EXERCISE GOAL:
Look through the entries below, please, and copy every line with the word "define".

......

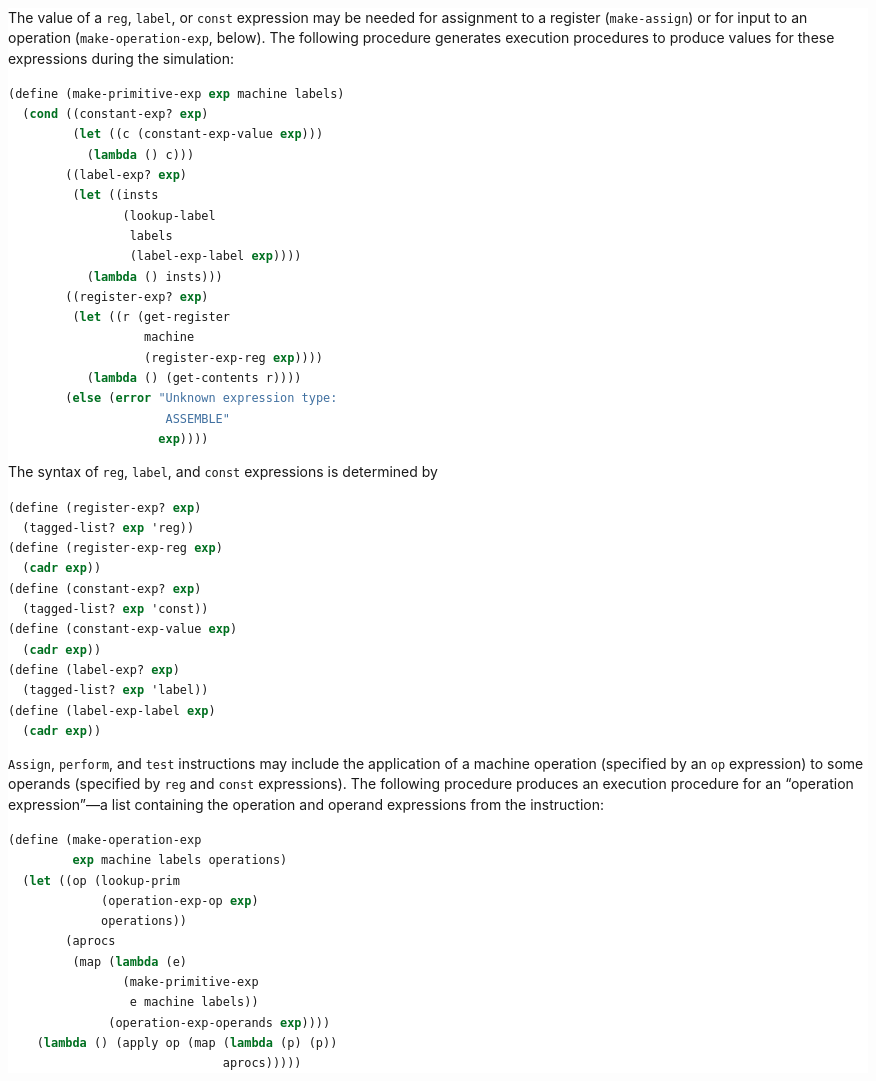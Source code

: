 The value of a `reg`, `label`, or `const` expression may be needed for assignment to a register (`make-assign`) or for input to an operation (`make-operation-exp`, below). The following procedure generates execution procedures to produce values for these expressions during the simulation:

``` scheme
(define (make-primitive-exp exp machine labels)
  (cond ((constant-exp? exp)
         (let ((c (constant-exp-value exp)))
           (lambda () c)))
        ((label-exp? exp)
         (let ((insts
                (lookup-label 
                 labels
                 (label-exp-label exp))))
           (lambda () insts)))
        ((register-exp? exp)
         (let ((r (get-register
                   machine
                   (register-exp-reg exp))))
           (lambda () (get-contents r))))
        (else (error "Unknown expression type: 
                      ASSEMBLE"
                     exp))))
```

The syntax of `reg`, `label`, and `const` expressions is determined by

``` scheme
(define (register-exp? exp)
  (tagged-list? exp 'reg))
(define (register-exp-reg exp)
  (cadr exp))
(define (constant-exp? exp)
  (tagged-list? exp 'const))
(define (constant-exp-value exp)
  (cadr exp))
(define (label-exp? exp)
  (tagged-list? exp 'label))
(define (label-exp-label exp) 
  (cadr exp))
```

`Assign`, `perform`, and `test` instructions may include the application of a machine operation (specified by an `op` expression) to some operands (specified by `reg` and `const` expressions). The following procedure produces an execution procedure for an “operation expression”—a list containing the operation and operand expressions from the instruction:

``` scheme
(define (make-operation-exp
         exp machine labels operations)
  (let ((op (lookup-prim 
             (operation-exp-op exp)
             operations))
        (aprocs
         (map (lambda (e)
                (make-primitive-exp 
                 e machine labels))
              (operation-exp-operands exp))))
    (lambda () (apply op (map (lambda (p) (p))
                              aprocs)))))
```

......

RESULT OF THIS EXERCISE:
(define (make-primitive-exp exp machine labels)
(define (register-exp? exp)
(define (register-exp-reg exp)
(define (constant-exp? exp)
(define (constant-exp-value exp)
(define (label-exp? exp)
(define (label-exp-label exp) 
(define (make-operation-exp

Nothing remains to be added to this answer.